Otto de Kat, Inquietudine

Cargo, 138 pagine, 17,50 euro

Un piccolo libro da non perdere. La letteratura olandese è vigorosa e ricca. Accanto alle grandi opere dell’assai borghese Cees Noteboom (che ha 77 anni) e di altri scrittori notevoli e meno acquietati, dà lavori intriganti e che sentiamo molto vicini.

Come il romanzo di Otto de Kat, 55 anni, l’intellettuale che ha scoperto ed editato, meritandosi così l’eterna riconoscenza nostra e di tanti lettori, il diario di Etty Hillesum, nell’Amsterdam durante l’occupazione nazista.

Rob, il protagonista di Inquietudine, rifiuta le sue radici borghesi e intende tagliarle finendo a fare il minatore in Sudafrica, subito prima della seconda guerra mondiale, e poi in Asia come soldato, condividendo la prigionia con un altro giovane borghese olandese in fuga, Guus, che muore in mare. In patria, aveva incrociato un personaggio importante come Albert Schweitzer, ma gli altri incontri a segnarlo, pochi ed evocati in flashback di continua riflessione, sono con persone comuni o che sembrerebbero tali.

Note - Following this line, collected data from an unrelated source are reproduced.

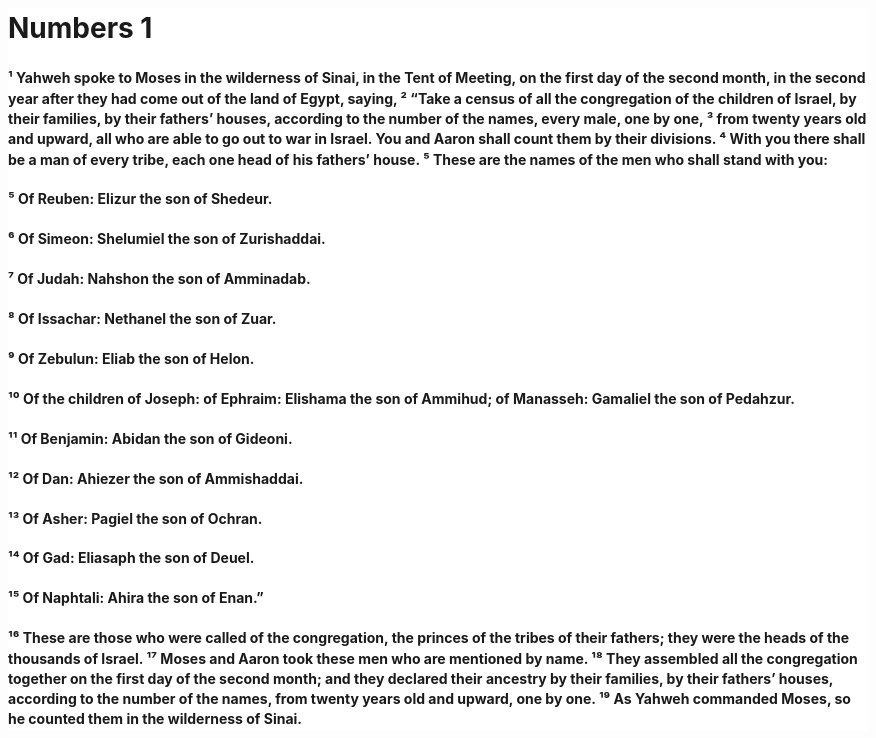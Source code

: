 # Numbers 1

#### ¹ Yahweh spoke to Moses in the wilderness of Sinai, in the Tent of Meeting, on the first day of the second month, in the second year after they had come out of the land of Egypt, saying, ² “Take a census of all the congregation of the children of Israel, by their families, by their fathers’ houses, according to the number of the names, every male, one by one, ³ from twenty years old and upward, all who are able to go out to war in Israel. You and Aaron shall count them by their divisions. ⁴ With you there shall be a man of every tribe, each one head of his fathers’ house. ⁵ These are the names of the men who shall stand with you: 


#### ⁵ Of Reuben: Elizur the son of Shedeur. 


#### ⁶ Of Simeon: Shelumiel the son of Zurishaddai. 


#### ⁷ Of Judah: Nahshon the son of Amminadab. 


#### ⁸ Of Issachar: Nethanel the son of Zuar. 


#### ⁹ Of Zebulun: Eliab the son of Helon. 


#### ¹⁰ Of the children of Joseph: of Ephraim: Elishama the son of Ammihud; of Manasseh: Gamaliel the son of Pedahzur. 


#### ¹¹ Of Benjamin: Abidan the son of Gideoni. 


#### ¹² Of Dan: Ahiezer the son of Ammishaddai. 


#### ¹³ Of Asher: Pagiel the son of Ochran. 


#### ¹⁴ Of Gad: Eliasaph the son of Deuel. 


#### ¹⁵ Of Naphtali: Ahira the son of Enan.” 


#### ¹⁶ These are those who were called of the congregation, the princes of the tribes of their fathers; they were the heads of the thousands of Israel. ¹⁷ Moses and Aaron took these men who are mentioned by name. ¹⁸ They assembled all the congregation together on the first day of the second month; and they declared their ancestry by their families, by their fathers’ houses, according to the number of the names, from twenty years old and upward, one by one. ¹⁹ As Yahweh commanded Moses, so he counted them in the wilderness of Sinai.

Tramite il padre di Guus, di cui va in cerca quando torna nel suo paese per la morte della madre, Rob sembra riconciliarsi con la sua patria (patria-padre), ma è solo per riprendere il viaggio, come un eterno outsider, di quelli che il mondo d’oggi ci propone a migliaia, secondo un destino che i Rob e i Guus hanno anticipato, di sradicati di ovunque, di stranieri dovunque.